#### EXERCISE DATA
▼

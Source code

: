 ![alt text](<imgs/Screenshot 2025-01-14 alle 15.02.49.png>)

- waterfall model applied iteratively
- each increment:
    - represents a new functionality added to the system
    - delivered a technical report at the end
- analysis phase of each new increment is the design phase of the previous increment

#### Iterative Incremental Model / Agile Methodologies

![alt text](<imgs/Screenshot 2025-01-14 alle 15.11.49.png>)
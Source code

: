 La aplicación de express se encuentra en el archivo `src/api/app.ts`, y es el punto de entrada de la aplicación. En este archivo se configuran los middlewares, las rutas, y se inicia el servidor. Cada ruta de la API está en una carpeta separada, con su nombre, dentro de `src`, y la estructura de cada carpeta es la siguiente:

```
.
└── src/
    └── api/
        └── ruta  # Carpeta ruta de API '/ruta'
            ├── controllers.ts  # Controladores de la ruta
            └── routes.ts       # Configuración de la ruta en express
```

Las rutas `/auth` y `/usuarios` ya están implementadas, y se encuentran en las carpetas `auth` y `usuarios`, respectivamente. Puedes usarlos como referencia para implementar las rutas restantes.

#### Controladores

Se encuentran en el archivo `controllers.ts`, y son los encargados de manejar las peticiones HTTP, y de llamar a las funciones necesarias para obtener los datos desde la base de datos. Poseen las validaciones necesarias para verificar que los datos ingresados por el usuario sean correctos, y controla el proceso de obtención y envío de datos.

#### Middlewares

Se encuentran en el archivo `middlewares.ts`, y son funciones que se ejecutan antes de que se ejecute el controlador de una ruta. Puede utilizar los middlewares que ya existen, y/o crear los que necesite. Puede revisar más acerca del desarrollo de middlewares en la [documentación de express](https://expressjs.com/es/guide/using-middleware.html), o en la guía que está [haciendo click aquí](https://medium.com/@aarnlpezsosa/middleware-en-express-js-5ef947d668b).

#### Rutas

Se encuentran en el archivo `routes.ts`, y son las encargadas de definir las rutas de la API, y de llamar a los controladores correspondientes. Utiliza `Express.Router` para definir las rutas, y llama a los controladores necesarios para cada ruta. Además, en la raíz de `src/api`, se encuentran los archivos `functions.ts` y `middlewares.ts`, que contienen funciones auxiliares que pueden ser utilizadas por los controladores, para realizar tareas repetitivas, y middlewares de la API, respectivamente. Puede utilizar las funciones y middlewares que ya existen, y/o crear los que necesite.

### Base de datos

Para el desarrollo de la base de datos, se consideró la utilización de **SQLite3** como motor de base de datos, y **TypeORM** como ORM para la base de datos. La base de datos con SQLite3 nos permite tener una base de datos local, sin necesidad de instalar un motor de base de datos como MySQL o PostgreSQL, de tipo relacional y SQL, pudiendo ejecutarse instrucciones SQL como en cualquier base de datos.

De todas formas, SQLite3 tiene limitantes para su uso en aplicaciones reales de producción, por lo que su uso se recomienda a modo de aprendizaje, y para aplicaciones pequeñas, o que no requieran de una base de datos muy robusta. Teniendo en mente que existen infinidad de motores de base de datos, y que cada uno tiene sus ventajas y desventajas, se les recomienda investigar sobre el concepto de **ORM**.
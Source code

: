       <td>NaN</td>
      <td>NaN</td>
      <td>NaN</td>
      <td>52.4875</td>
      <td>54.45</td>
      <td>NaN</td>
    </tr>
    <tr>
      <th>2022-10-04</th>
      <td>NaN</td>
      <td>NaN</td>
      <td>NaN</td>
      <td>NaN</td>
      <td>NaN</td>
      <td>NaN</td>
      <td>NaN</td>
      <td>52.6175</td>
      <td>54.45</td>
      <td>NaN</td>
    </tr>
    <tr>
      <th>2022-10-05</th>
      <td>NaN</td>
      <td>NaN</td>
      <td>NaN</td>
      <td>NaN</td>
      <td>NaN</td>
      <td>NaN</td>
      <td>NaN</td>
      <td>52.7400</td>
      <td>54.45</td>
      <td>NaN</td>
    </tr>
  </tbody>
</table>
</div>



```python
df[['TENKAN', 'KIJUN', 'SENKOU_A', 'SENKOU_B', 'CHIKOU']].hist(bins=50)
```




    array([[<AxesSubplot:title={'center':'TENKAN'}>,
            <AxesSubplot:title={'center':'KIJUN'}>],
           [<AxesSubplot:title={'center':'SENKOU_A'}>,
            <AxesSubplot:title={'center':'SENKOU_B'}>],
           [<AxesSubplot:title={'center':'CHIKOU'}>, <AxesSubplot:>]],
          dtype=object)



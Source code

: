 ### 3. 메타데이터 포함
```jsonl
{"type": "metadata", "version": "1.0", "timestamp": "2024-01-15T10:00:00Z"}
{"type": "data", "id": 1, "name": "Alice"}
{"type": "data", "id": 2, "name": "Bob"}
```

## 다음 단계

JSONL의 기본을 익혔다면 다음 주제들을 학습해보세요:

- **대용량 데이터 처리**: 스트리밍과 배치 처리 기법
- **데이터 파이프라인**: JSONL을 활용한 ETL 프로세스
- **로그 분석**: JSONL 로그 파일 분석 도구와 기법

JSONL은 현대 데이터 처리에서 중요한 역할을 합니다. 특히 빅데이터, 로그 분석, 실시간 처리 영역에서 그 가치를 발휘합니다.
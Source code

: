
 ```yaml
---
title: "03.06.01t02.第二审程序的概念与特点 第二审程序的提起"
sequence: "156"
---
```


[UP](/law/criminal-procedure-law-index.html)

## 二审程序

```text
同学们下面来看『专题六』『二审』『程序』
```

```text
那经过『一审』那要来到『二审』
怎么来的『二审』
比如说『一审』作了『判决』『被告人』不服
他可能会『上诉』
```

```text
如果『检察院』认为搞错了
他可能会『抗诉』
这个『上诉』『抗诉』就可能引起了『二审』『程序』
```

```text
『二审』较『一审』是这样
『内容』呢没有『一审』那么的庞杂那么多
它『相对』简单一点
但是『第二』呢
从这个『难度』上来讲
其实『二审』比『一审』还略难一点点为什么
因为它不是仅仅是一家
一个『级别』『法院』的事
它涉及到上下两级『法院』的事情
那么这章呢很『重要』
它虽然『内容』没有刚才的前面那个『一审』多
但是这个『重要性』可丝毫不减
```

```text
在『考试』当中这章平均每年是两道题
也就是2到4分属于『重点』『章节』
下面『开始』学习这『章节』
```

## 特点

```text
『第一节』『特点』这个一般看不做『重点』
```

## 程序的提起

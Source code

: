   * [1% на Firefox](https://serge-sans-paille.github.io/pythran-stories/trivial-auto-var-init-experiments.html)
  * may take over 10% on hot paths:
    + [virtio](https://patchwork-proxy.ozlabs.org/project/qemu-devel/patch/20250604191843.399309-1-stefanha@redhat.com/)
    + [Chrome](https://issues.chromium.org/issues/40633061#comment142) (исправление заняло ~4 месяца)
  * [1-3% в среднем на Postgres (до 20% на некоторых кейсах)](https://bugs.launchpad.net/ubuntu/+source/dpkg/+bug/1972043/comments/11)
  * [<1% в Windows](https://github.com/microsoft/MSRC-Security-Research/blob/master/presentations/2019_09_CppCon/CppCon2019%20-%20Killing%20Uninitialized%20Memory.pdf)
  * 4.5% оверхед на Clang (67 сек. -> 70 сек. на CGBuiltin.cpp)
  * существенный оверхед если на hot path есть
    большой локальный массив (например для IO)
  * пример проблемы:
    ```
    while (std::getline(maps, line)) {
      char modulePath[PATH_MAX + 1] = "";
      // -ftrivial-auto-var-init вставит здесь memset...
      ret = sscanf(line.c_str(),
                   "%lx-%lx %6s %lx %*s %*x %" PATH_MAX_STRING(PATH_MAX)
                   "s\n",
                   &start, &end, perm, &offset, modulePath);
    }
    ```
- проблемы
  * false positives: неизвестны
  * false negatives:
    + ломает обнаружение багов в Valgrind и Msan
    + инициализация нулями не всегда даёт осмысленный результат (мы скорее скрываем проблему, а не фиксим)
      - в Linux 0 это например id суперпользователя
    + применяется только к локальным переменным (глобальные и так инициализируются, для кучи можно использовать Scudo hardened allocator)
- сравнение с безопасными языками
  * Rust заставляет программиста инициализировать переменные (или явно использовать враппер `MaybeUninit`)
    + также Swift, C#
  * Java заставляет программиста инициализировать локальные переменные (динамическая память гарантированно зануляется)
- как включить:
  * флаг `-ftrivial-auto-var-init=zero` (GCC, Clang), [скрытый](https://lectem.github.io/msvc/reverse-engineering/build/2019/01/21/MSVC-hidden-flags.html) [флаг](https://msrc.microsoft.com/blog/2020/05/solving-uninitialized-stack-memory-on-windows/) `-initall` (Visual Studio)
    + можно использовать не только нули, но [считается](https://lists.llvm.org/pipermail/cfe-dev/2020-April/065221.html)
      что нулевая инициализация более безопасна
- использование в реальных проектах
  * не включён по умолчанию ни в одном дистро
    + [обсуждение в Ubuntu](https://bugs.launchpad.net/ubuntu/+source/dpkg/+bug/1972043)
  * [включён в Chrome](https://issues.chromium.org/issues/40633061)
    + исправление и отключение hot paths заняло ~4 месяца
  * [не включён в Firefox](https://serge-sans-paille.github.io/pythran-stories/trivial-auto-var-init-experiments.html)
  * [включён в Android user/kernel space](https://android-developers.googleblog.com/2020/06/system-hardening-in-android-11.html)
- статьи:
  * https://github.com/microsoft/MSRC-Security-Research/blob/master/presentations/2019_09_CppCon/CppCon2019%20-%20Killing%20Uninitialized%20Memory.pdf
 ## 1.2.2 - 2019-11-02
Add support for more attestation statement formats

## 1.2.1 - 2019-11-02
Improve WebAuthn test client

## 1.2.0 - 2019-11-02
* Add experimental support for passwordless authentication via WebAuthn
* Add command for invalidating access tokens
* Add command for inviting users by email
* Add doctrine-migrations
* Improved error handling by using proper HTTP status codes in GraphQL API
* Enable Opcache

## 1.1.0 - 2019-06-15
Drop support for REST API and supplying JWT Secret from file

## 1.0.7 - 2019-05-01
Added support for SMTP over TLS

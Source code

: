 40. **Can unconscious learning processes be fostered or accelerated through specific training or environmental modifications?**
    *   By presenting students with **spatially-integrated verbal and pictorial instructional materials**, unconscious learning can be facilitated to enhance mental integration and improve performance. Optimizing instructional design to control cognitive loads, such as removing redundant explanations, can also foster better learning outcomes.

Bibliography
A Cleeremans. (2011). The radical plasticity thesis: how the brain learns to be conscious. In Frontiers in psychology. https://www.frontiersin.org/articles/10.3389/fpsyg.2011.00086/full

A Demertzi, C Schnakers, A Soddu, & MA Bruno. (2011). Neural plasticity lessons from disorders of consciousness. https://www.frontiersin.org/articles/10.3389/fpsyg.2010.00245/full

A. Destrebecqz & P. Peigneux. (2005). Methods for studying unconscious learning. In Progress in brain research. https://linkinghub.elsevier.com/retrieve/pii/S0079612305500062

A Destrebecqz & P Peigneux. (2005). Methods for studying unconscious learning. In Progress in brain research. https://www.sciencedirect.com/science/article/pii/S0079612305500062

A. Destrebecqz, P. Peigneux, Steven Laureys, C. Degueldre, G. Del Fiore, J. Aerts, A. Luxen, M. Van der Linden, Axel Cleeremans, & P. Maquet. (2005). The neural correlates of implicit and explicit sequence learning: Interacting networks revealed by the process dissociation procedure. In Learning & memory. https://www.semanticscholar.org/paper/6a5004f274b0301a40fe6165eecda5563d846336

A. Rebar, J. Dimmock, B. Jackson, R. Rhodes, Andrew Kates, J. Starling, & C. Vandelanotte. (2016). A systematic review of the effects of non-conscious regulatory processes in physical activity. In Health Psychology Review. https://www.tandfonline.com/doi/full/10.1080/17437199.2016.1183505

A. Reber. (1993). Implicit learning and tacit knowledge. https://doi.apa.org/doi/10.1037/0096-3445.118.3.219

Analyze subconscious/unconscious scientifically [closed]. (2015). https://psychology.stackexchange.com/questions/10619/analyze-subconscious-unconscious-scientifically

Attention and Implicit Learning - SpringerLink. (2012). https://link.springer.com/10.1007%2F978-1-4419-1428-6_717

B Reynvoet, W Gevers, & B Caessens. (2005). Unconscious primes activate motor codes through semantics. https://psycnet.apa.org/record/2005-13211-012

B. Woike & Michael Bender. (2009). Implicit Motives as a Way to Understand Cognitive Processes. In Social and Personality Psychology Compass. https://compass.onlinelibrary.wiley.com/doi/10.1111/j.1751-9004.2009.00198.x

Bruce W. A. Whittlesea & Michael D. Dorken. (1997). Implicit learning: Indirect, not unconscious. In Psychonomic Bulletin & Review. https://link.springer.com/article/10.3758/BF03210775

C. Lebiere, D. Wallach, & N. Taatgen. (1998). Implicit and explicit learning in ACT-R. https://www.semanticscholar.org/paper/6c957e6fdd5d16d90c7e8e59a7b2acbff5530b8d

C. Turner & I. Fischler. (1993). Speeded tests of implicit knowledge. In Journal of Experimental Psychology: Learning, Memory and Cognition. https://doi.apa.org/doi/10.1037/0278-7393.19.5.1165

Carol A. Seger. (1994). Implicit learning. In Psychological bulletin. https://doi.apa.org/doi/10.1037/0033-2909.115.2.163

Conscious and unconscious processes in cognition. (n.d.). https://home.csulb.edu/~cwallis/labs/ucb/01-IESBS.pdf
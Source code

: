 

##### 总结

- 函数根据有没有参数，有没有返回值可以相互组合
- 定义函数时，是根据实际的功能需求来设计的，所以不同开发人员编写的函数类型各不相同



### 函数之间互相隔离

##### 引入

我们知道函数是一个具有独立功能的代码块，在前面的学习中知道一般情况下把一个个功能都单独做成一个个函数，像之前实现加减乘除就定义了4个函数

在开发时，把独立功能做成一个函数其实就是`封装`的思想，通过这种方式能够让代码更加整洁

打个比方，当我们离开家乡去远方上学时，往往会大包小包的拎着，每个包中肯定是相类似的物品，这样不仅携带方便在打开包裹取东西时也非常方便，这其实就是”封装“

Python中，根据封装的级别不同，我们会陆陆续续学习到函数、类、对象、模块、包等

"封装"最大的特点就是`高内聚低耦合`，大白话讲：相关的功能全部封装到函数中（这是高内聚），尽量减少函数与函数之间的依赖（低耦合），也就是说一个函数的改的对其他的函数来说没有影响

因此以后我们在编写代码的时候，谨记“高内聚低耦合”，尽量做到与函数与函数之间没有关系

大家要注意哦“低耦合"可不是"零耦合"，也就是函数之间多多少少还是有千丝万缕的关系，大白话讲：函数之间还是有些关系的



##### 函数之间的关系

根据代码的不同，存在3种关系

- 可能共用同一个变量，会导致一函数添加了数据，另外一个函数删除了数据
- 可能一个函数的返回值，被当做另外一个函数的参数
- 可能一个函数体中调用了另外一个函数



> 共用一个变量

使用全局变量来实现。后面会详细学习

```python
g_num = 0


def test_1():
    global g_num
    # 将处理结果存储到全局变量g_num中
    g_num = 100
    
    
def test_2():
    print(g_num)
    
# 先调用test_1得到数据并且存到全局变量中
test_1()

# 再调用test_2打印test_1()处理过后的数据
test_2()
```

▲

#### REQUIRED ACTION
Determine how many lines in the listing above contain the word "design". Provide that figure only.

#### COMPLETED TASK
2